Sur une feuille de papier à dessin au format de réalisation, [le dessinateur] va commencer par délimiter et tracer le cadre des différentes images puis, à l’intérieur de ceux-ci, il tracera au crayon les « portées » parallèles (comme des portées de musique) qui permettront le « lettrage » bien régulier des textes. (…) Ceci fait, les textes et les dialogues seront d’abord tracés au crayon bien régulièrement et bien lisiblement, avant d’être encrés à la plume (ou, plus rarement, au stylo à réservoir d’encre, genre « graphos »). Parfois ce travail sera confié à un auxiliaire spécialisé : le « lettreur » [30].

 

La position du lettreur dans le « monde » de la bande dessinée [31], c’est-à-dire sa place dans la chaîne de production et d’attribution symbolique et juridique des œuvres, reflète bien cette relégation instrumentale du lettrage [32]. Le lettreur est un contributeur souvent anonyme aux albums franco-belges [33], rarement mentionné autrement qu’en deuxième page intérieure, séparément des autres producteurs (dessinateur, scénariste, coloriste). L’activité se pratique parfois par studio, renforçant ainsi l’anonymat, et en externe à l’éditeur commanditaire. Juridiquement, le lettreur n’est pas un co-auteur de l’œuvre, mais un prestataire de service [34]. C’est, au sens de Becker, un personnel de renfort [35]. En 1985, le critique Bruno Lecigne, de manière volontairement polémique, pouvait ainsi écrire à propos du lettrage (ainsi que de la mise en couleur), que son « étendue se situe entre l’instrumental et le décoratif » [36]. Structurellement, juridiquement et symboliquement, les rôles du lettreur et du lettrage sont placés en dehors de l’essence de la création.

 

Lettrage et identité artistique

 

Si les expositions de bande dessinée impliquent une relégation du texte, elles peuvent aussi tendre, comme on l’a vu, à une réintégration du lettrage dans l’appréciation esthétique des bandes dessinées. Les textes théoriques et/ou critiques adoptant une telle perspective sont rares. Il est significatif que la notice de Thierry Groensteen sur le style, publiée en ligne en 2012 et reprise à l’identique en 2020 dans Le Bouquin de la bande dessinée, ne l’évoque pas du tout [37]. Le graphiste et historien de la bande dessinée Gérard Blanchard a pourtant souligné très tôt les enjeux stylistiques du lettrage en bande dessinée [38], en proposant notamment un aperçu des différents lettrages utilisés selon les contextes nationaux (franco-belge, américain), les logiques de production (individuelle ou collective, industrielle) et les mouvements esthétiques (notamment pour l’underground américain). Bruno Lecigne en a souligné lui aussi l’importance – et l’oubli récurrent :

 

On ne pense pas à regarder ou évaluer un lettrage selon des critères plastiques, car ses composants esthétiques ou même décoratifs doivent être minorés pour ne pas troubler la fonction de lisibilité. Il faudrait pourtant une iconologie de la lettre en bandes dessinées [39].

 

L’actualisation de ces enjeux, en lien avec la traduction de bandes dessinées étrangères et le recours accru au lettrage par ordinateur, a suscité, depuis une dizaine d’années, de nouvelles réflexions en la matière [40], y compris sous la forme d’exposition [41].
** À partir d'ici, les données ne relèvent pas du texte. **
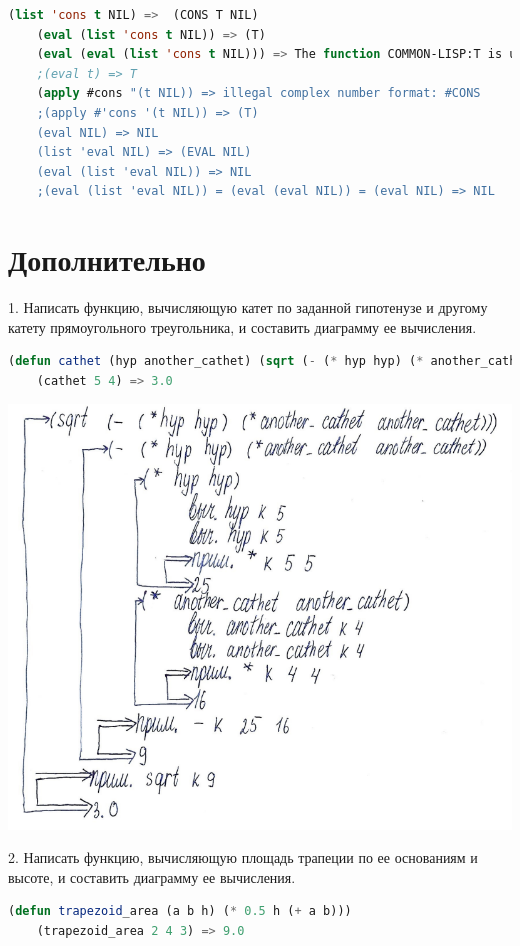 \documentclass[12pt]{report}
\begin{document}
\begin{lstlisting}[language=Lisp]
	(list 'cons t NIL) =>  (CONS T NIL)
	(eval (list 'cons t NIL)) => (T)
	(eval (eval (list 'cons t NIL))) => The function COMMON-LISP:T is undefined
	;(eval t) => T
	(apply #cons "(t NIL)) => illegal complex number format: #CONS
	;(apply #'cons '(t NIL)) => (T)
	(eval NIL) => NIL
	(list 'eval NIL) => (EVAL NIL) 
	(eval (list 'eval NIL)) => NIL
	;(eval (list 'eval NIL)) = (eval (eval NIL)) = (eval NIL) => NIL
\end{lstlisting}

\section*{Дополнительно}

1. Написать функцию, вычисляющую катет по заданной гипотенузе и другому катету  прямоугольного треугольника, и составить диаграмму ее вычисления.

\begin{lstlisting}[language=Lisp]
	(defun cathet (hyp another_cathet) (sqrt (- (* hyp hyp) (* another_cathet another_cathet))))
	(cathet 5 4) => 3.0
\end{lstlisting}

\includegraphics[scale=1.2]{img/d1}

2. Написать функцию, вычисляющую площадь трапеции по ее основаниям и высоте, и составить диаграмму ее вычисления.

\begin{lstlisting}[language=Lisp]
	(defun trapezoid_area (a b h) (* 0.5 h (+ a b)))
	(trapezoid_area 2 4 3) => 9.0
\end{lstlisting}
\end{document}
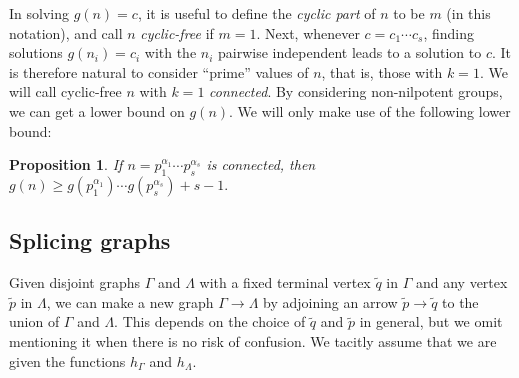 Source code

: \documentclass{article}
\newcommand{\ufdsh}{p_1^{\alpha_1} \cdots p_s^{\alpha_s}}
\newcommand{\qo}{\tilde{q}}
\newcommand{\pin}{\tilde{p}}
\theoremstyle{plain}
\newtheorem{prop}{Proposition}[section]
\theoremstyle{definition}
\begin{document}
In solving $g(n) = c$, it is useful to define the \emph{cyclic part} of $n$ to be $m$ (in this notation), and call $n$ \emph{cyclic-free} if $m = 1$. Next, whenever $c = c_1 \cdots c_s$, finding solutions $g(n_i) = c_i$ with the $n_i$ pairwise independent leads to a solution to $c$. It is therefore natural to consider ``prime'' values of $n$, that is, those with $k = 1$. We will call cyclic-free $n$ with $k = 1$ \emph{connected}. By considering non-nilpotent groups, we can get a lower bound on $g(n)$. We will only make use of the following lower bound:

\begin{prop}
	If $n = \ufdsh$ is connected, then $g(n) \ge g(p_1^{\alpha_1})\cdots g(p_s^{\alpha_s}) + s - 1.$
\end{prop}

\subsection{Splicing graphs}
Given disjoint graphs $\Gamma$ and $\Lambda$ with a fixed terminal vertex $\qo$ in $\Gamma$ and any vertex $\pin$ in $\Lambda$, we can make a new graph $\Gamma \rightarrow \Lambda$ by adjoining an arrow $\pin \rightarrow \qo$ to the union of $\Gamma$ and $\Lambda$. This depends on the choice of $\qo$ and $\pin$ in general, but we omit mentioning it when there is no risk of confusion. We tacitly assume that we are given the functions $h_\Gamma$ and $h_\Lambda$.
\end{document}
Soulignée indirectement par les expositions, parfois évoquée par la critique, cette importance du lettrage dans le style est particulièrement mise en avant par certaines pratiques contemporaines de création. On ne donnera ici que trois exemples contemporains d’œuvres d’auteurs de bande dessinée dont les jeux formels permettent d’illustrer les différentes modalités par lesquelles l’inséparabilité graphique entre le texte et le dessin peut être éclairée.
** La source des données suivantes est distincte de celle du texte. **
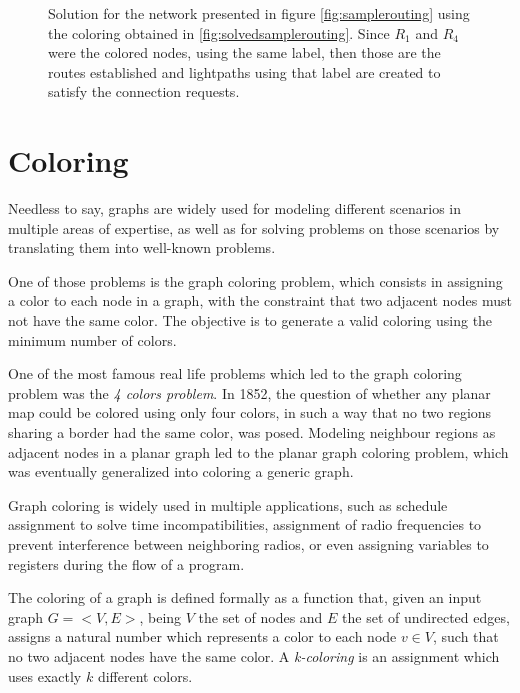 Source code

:{\begin{figure}[h]
		
		\caption{Solution for the network presented in figure \ref{fig:samplerouting} using the coloring obtained in \ref{fig:solvedsamplerouting}. Since $R_1$ and $R_4$ were the colored nodes, using the same label, then those are the routes established and lightpaths using that label are created to satisfy the connection requests.}
		\label{fig:solvedsampleroutingnetwork}
	\end{figure}
}


\section{Coloring}

Needless to say, graphs are widely used for modeling different scenarios in multiple areas of expertise, as well as for solving problems on those scenarios by translating them into well-known problems. 

One of those problems is the graph coloring problem, which consists in assigning a color to each node in a graph, with the constraint that two adjacent nodes must not have the same color. The objective is to generate a valid coloring using the minimum number of colors.

One of the most famous real life problems which led to the graph coloring problem was the \textit{4 colors problem}. In 1852, the question of whether any planar map could be colored using only four colors, in such a way that no two regions sharing a border had the same color, was posed. Modeling neighbour regions as adjacent nodes in a planar graph led to the planar graph coloring problem, which was eventually generalized into coloring a generic graph.

Graph coloring is widely used in multiple applications, such as schedule assignment to solve time incompatibilities, assignment of radio frequencies to prevent interference between neighboring radios, or even assigning variables to registers during the flow of a program.

The coloring of a graph is defined formally as a function that, given an input graph $G = <V,E>$, being $V$ the set of nodes and $E$ the set of undirected edges, assigns a natural number which represents a color to each node $v \in V$, such that no two adjacent nodes have the same color. A \textit{k-coloring} is an assignment which uses exactly $k$ different colors.

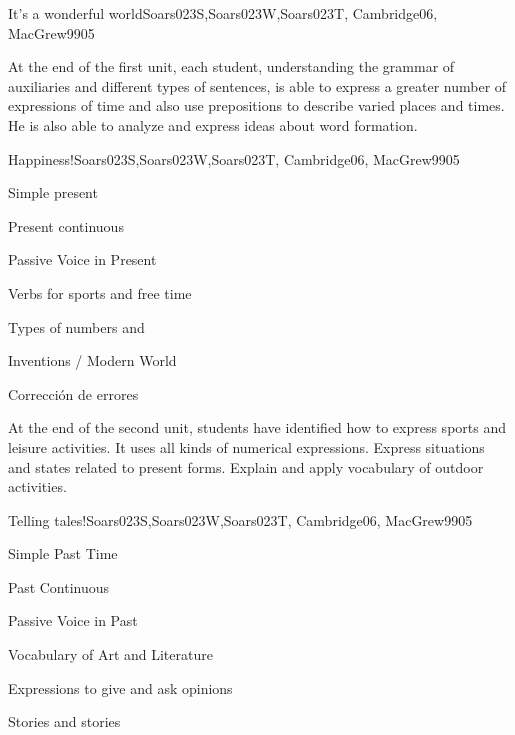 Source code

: \begin{syllabus}
\begin{unit}{It's a wonderful world}{}{Soars023S,Soars023W,Soars023T, Cambridge06, MacGrew99}{0}{5}
   \begin{learningoutcomes}
      \item At the end of the first unit, each student, understanding the grammar of auxiliaries and different types of sentences, is able to express a greater number of expressions of time and also use prepositions to describe varied places and times. He is also able to analyze and express ideas about word formation.
   \end{learningoutcomes}
\end{unit}

\begin{unit}{Happiness!}{}{Soars023S,Soars023W,Soars023T, Cambridge06, MacGrew99}{0}{5}
   \begin{topics}
      \item Simple present
      \item Present continuous
      \item Passive Voice in Present
      \item Verbs for sports and free time
      \item Types of numbers and 
      \item Inventions / Modern World
      \item Corrección de errores
   \end{topics}

   \begin{learningoutcomes}
      \item  At the end of the second unit, students have identified how to express sports and leisure activities. It uses all kinds of numerical expressions. Express situations and states related to present forms. Explain and apply vocabulary of outdoor activities.
   \end{learningoutcomes}
\end{unit}

\begin{unit}{Telling tales!}{}{Soars023S,Soars023W,Soars023T, Cambridge06, MacGrew99}{0}{5}
   \begin{topics}
      \item Simple Past Time
      \item Past Continuous
      \item Passive Voice in Past
      \item Vocabulary of Art and Literature
      \item Expressions to give and ask opinions
      \item Stories and stories
   \end{topics}


\end{unit}
\end{syllabus}
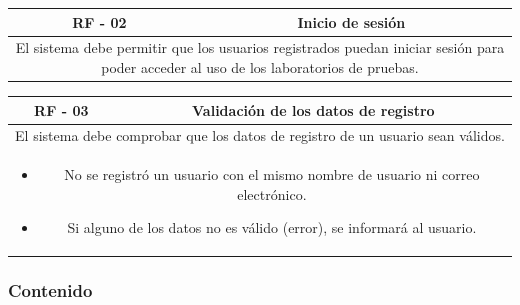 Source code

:                 \begin{table}[!htbp]
                    \centering

                    \begin{tabular}{|c|c|}
                        \hline
                        \textbf{RF - 02} & \textbf{Inicio de sesión} \\
                        \hline
                        \multicolumn{2}{|p{15cm}|}{
                            El sistema debe permitir que los usuarios registrados puedan iniciar sesión para poder acceder al uso de los laboratorios de pruebas.
                        } \\
                        \hline
                    \end{tabular}

                    \label{tab:RF02}
                \end{table}
                
                \begin{table}[!htbp]
                    \centering

                    \begin{tabular}{|c|c|}
                        \hline
                        \textbf{RF - 03} & \textbf{Validación de los datos de registro} \\
                        \hline
                        \multicolumn{2}{|p{15cm}|}{
                            El sistema debe comprobar que los datos de registro de un usuario sean válidos.
                        } \\
                        \hline
                        \multicolumn{2}{|p{15cm}|}{
                            \begin{itemize}
                                \item No se registró un usuario con el mismo nombre de usuario ni correo electrónico.
                                \item Si alguno de los datos no es válido (error), se informará al usuario.
                            \end{itemize}
                            } \\
                        \hline
                    \end{tabular}

                    \label{tab:RF03}
                \end{table}
            
            \subsubsection{Contenido}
Du livre aux cimaises ou… au tampon encreur : Sardon, illustrateur, auteur de bande dessinée et « tampographe », propose un autre déplacement de dispositif en fabriquant un tampon permettant de reproduire le lettrage et la forme de bulle spécifiques aux albums d’Hergé, accompagné d’un texte inédit (« Mes tétons explosent de plaisir… »). Par cette bulle apocryphe et obscène, la démarche satirique et réflexive de Sardon exprime très directement la force identitaire du lettrage, y compris dans les œuvres les plus classiques, au lettrage volontairement lisible/invisible ; selon Sardon, « La graphie si particulière d’Hergé confère à d’authentiques répliques de films de boule un lustre désuet très franco-belge » [42]. Constat que les continuations commerciales des œuvres classiques ont intégré : la reprise de Blake et Mortimer par exemple a nécessité la création d’une police numérique « jacobsienne » [43].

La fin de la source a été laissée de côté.